*Work instruction*: Pull every line with "metodi" from the material.

[Records to process]

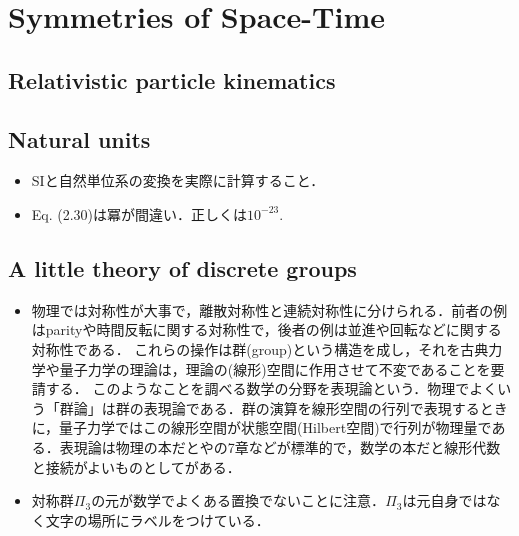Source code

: \section{Symmetries of Space-Time}
\subsection{Relativistic particle kinematics}
\subsection{Natural units}
\begin{itemize}
		\item SIと自然単位系の変換を実際に計算すること．

		\item Eq. (2.30)は冪が間違い．正しくは$10^{-23} $.
\end{itemize}
\subsection{A little theory of discrete groups}
\begin{itemize}
	\item 物理では対称性が大事で，離散対称性と連続対称性に分けられる．前者の例はparityや時間反転に関する対称性で，後者の例は並進や回転などに関する対称性である．
	これらの操作は群(group)という構造を成し，それを古典力学や量子力学の理論は，理論の(線形)空間に作用させて不変であることを要請する．
	このようなことを調べる数学の分野を表現論という．物理でよくいう「群論」は群の表現論である．群の演算を線形空間の行列で表現するときに，量子力学ではこの線形空間が状態空間(Hilbert空間)で行列が物理量である．表現論は物理の本だと\cite{九後1989}や\cite{BN10398292}の7章などが標準的で，数学の本だと線形代数と接続がよいものとして\cite{BC13565134}がある．
		\item 対称群$\Pi_3 $の元が数学でよくある置換でないことに注意．$\Pi_3 $は元自身ではなく文字の場所にラベルをつけている．
\end{itemize}
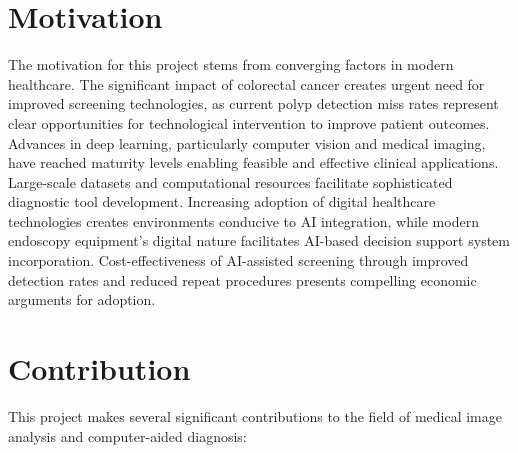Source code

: \documentclass[a4paper,12pt]{report}
\begin{document}
    \section{Motivation}
    The motivation for this project stems from converging factors in modern healthcare. The significant impact of colorectal cancer creates urgent need for improved screening technologies, as current polyp detection miss rates represent clear opportunities for technological intervention to improve patient outcomes. Advances in deep learning, particularly computer vision and medical imaging, have reached maturity levels enabling feasible and effective clinical applications. Large-scale datasets and computational resources facilitate sophisticated diagnostic tool development. Increasing adoption of digital healthcare technologies creates environments conducive to AI integration, while modern endoscopy equipment's digital nature facilitates AI-based decision support system incorporation. Cost-effectiveness of AI-assisted screening through improved detection rates and reduced repeat procedures presents compelling economic arguments for adoption.

    \section{Contribution}

This project makes several significant contributions to the field of medical image analysis and computer-aided diagnosis:
\end{document}
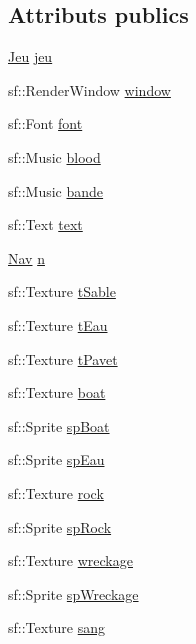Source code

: \subsection*{Attributs publics}
\begin{DoxyCompactItemize}
\item 
\hyperlink{class_jeu}{Jeu} \hyperlink{classsfml_jeu_a972b009479df826eec0770228801d8cc}{jeu}
\item 
sf\+::\+Render\+Window \hyperlink{classsfml_jeu_ada6aaa97c0ed2b0eaa7c22a0368c00e8}{window}
\item 
sf\+::\+Font \hyperlink{classsfml_jeu_aac966b4526ff0f881b0c1042000870a0}{font}
\item 
sf\+::\+Music \hyperlink{classsfml_jeu_ae2dfd174ce328a683bfb739b1bd2b2d0}{blood}
\item 
sf\+::\+Music \hyperlink{classsfml_jeu_a512230a2e7a93572276f5620bccecdb4}{bande}
\item 
sf\+::\+Text \hyperlink{classsfml_jeu_a64c38ef56e08ff1e7843a06838e4ff2a}{text}
\item 
\hyperlink{class_nav}{Nav} \hyperlink{classsfml_jeu_af52340eef27ec0fa2d5f5056497a27af}{n}
\item 
sf\+::\+Texture \hyperlink{classsfml_jeu_a0aa4898423487bb9d28188258b1907a8}{t\+Sable}
\item 
sf\+::\+Texture \hyperlink{classsfml_jeu_a595c5e3d921d50ae53aa7b222c3a5675}{t\+Eau}
\item 
sf\+::\+Texture \hyperlink{classsfml_jeu_a5b320baa4d1cc76a169a6de08f883016}{t\+Pavet}
\item 
sf\+::\+Texture \hyperlink{classsfml_jeu_aff8d44d5e9731ebf14466cf5fe45f5fb}{boat}
\item 
sf\+::\+Sprite \hyperlink{classsfml_jeu_a4f6e88a39bf6dcdd9241786f1a3d2bd1}{sp\+Boat}
\item 
sf\+::\+Sprite \hyperlink{classsfml_jeu_a32d727d72cc7c62f304a5e38c87610a0}{sp\+Eau}
\item 
sf\+::\+Texture \hyperlink{classsfml_jeu_a1dbe690542f7e63725f2c9968aa865ee}{rock}
\item 
sf\+::\+Sprite \hyperlink{classsfml_jeu_a37e36196c79678f0816d42139b7e3059}{sp\+Rock}
\item 
sf\+::\+Texture \hyperlink{classsfml_jeu_a493f61a58fd454fcf6e1871a8a8999b6}{wreckage}
\item 
sf\+::\+Sprite \hyperlink{classsfml_jeu_a2e2876790446e44039c53e7e48cdd9cd}{sp\+Wreckage}
\item 
sf\+::\+Texture \hyperlink{classsfml_jeu_ad49d0c9ff047d4376ca998a9a5ec5584}{sang}

\end{DoxyCompactItemize}
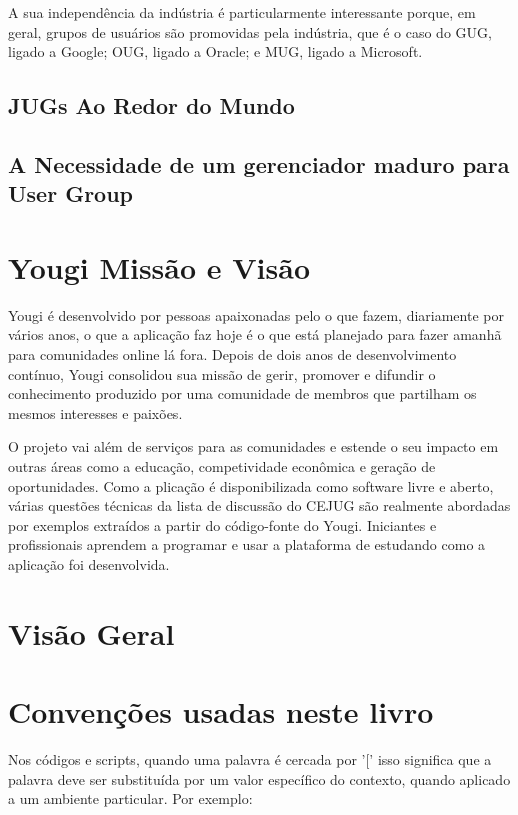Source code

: \documentclass[envcountsame,envcountchap]{svmono}
\begin{document}
A sua independência da indústria é particularmente interessante porque, em geral, grupos de usuários são promovidas pela indústria, que é o caso do GUG, ligado a Google; OUG, ligado a Oracle; e MUG, ligado a Microsoft.

\subsection{JUGs Ao Redor do Mundo}

\subsection{A Necessidade de um gerenciador maduro para User Group}

\section{Yougi Missão e Visão}

Yougi é desenvolvido por pessoas apaixonadas pelo o que fazem, diariamente por vários anos, o que a aplicação faz hoje é o que está planejado para fazer amanhã para comunidades online lá fora. Depois de dois anos de desenvolvimento contínuo, Yougi consolidou sua missão de gerir, promover e difundir o conhecimento produzido por uma comunidade de membros que partilham os mesmos interesses e paixões.

O projeto vai além de serviços para as comunidades e estende o seu impacto em outras áreas como a educação, competividade econômica e geração de oportunidades. Como a plicação é disponibilizada como software livre e aberto, várias questões técnicas da lista de discussão do CEJUG são realmente abordadas por exemplos extraídos a partir do código-fonte do Yougi. Iniciantes e profissionais aprendem a programar e usar a plataforma de estudando como a aplicação foi desenvolvida.

\section{Visão Geral}

\section{Convenções usadas neste livro}

Nos códigos e scripts, quando uma palavra é cercada por '[' isso significa que a palavra deve ser substituída por um valor específico do contexto, quando aplicado a um ambiente particular. Por exemplo:
\end{document}
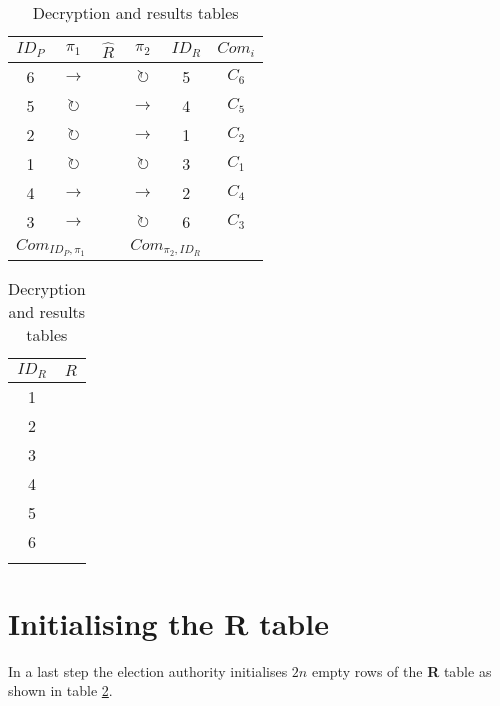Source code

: \begin{table}[h]
	\begin{subtable}{.6\linewidth}
		\centering
		\begin{tabular}{|c|c|c|c|c|c|}
			\hline
			$ID_P$ & $\pi_1$ & $\hat{R}$ & $\pi_2$ & $ID_R$ & $Com_{i}$ \\
			\hline
			6 & $\rightarrow$       & & $\circlearrowright$ & 5 & $C_6$ \\
			5 & $\circlearrowright$ & & $\rightarrow$       & 4 & $C_5$ \\
			2 & $\circlearrowright$ & & $\rightarrow$       & 1 & $C_2$ \\
			1 & $\circlearrowright$ & & $\circlearrowright$ & 3 & $C_1$ \\
			4 & $\rightarrow$       & & $\rightarrow$       & 2 & $C_4$ \\
			3 & $\rightarrow$       & & $\circlearrowright$ & 6 & $C_3$ \\
			\hline
			\multicolumn{2}{|c|}{$Com_{ID_P, \pi_1}$} &   & \multicolumn{2}{c|}{$Com_{\pi_2, ID_R}$} & \\
			\hline
		\end{tabular}
		\caption{Decryption table}
		\label{tbl:d_table_full}
	\end{subtable}%
	\begin{subtable}{.4\linewidth}
		\centering
		\begin{tabular}{|c|c|}
			\hline
			$ID_R$ & $R$ \\
			\hline
			1 & \\
			2 & \\
			3 & \\
			4 & \\
			5 & \\
			6 & \\
			\hline
			\multicolumn{2}{l}{} %
		\end{tabular}
		\caption{Results table}
		\label{tbl:r_table_full}
	\end{subtable}
	\caption{Decryption and results tables}
\end{table}

\section{Initialising the \textbf{R} table}

In a last step the election authority initialises $2n$ empty rows of the
\textbf{R} table as shown in table \ref{tbl:r_table_full}.

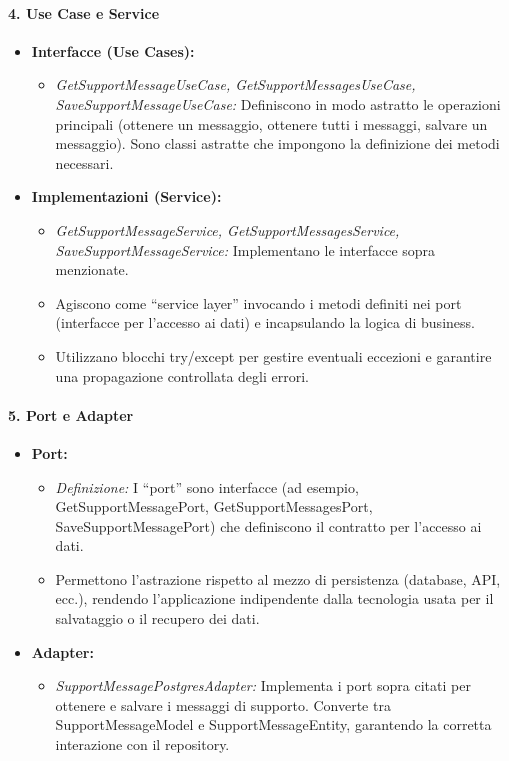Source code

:     \paragraph{4. Use Case e Service}
    \begin{itemize}
        \item \textbf{Interfacce (Use Cases):}
        \begin{itemize}
            \item \textit{GetSupportMessageUseCase, GetSupportMessagesUseCase, SaveSupportMessageUseCase:} Definiscono in modo astratto le operazioni principali (ottenere un messaggio, ottenere tutti i messaggi, salvare un messaggio). Sono classi astratte che impongono la definizione dei metodi necessari.
        \end{itemize}
        \item \textbf{Implementazioni (Service):}
        \begin{itemize}
            \item \textit{GetSupportMessageService, GetSupportMessagesService, SaveSupportMessageService:} Implementano le interfacce sopra menzionate.
            \item Agiscono come “service layer” invocando i metodi definiti nei port (interfacce per l’accesso ai dati) e incapsulando la logica di business.
            \item Utilizzano blocchi try/except per gestire eventuali eccezioni e garantire una propagazione controllata degli errori.
        \end{itemize}
    \end{itemize}

    \paragraph{5. Port e Adapter}
    \begin{itemize}
        \item \textbf{Port:}
        \begin{itemize}
            \item \textit{Definizione:} I “port” sono interfacce (ad esempio, GetSupportMessagePort, GetSupportMessagesPort, SaveSupportMessagePort) che definiscono il contratto per l’accesso ai dati.
            \item Permettono l’astrazione rispetto al mezzo di persistenza (database, API, ecc.), rendendo l’applicazione indipendente dalla tecnologia usata per il salvataggio o il recupero dei dati.
        \end{itemize}
        \item \textbf{Adapter:}
        \begin{itemize}
            \item \textit{SupportMessagePostgresAdapter:} Implementa i port sopra citati per ottenere e salvare i messaggi di supporto. Converte tra SupportMessageModel e SupportMessageEntity, garantendo la corretta interazione con il repository.
        \end{itemize}
    \end{itemize}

[/Records to process]

*Answer area*:
            \item \textit{GetSupportMessageUseCase, GetSupportMessagesUseCase, SaveSupportMessageUseCase:} Definiscono in modo astratto le operazioni principali (ottenere un messaggio, ottenere tutti i messaggi, salvare un messaggio). Sono classi astratte che impongono la definizione dei metodi necessari.
            \item Agiscono come “service layer” invocando i metodi definiti nei port (interfacce per l’accesso ai dati) e incapsulando la logica di business.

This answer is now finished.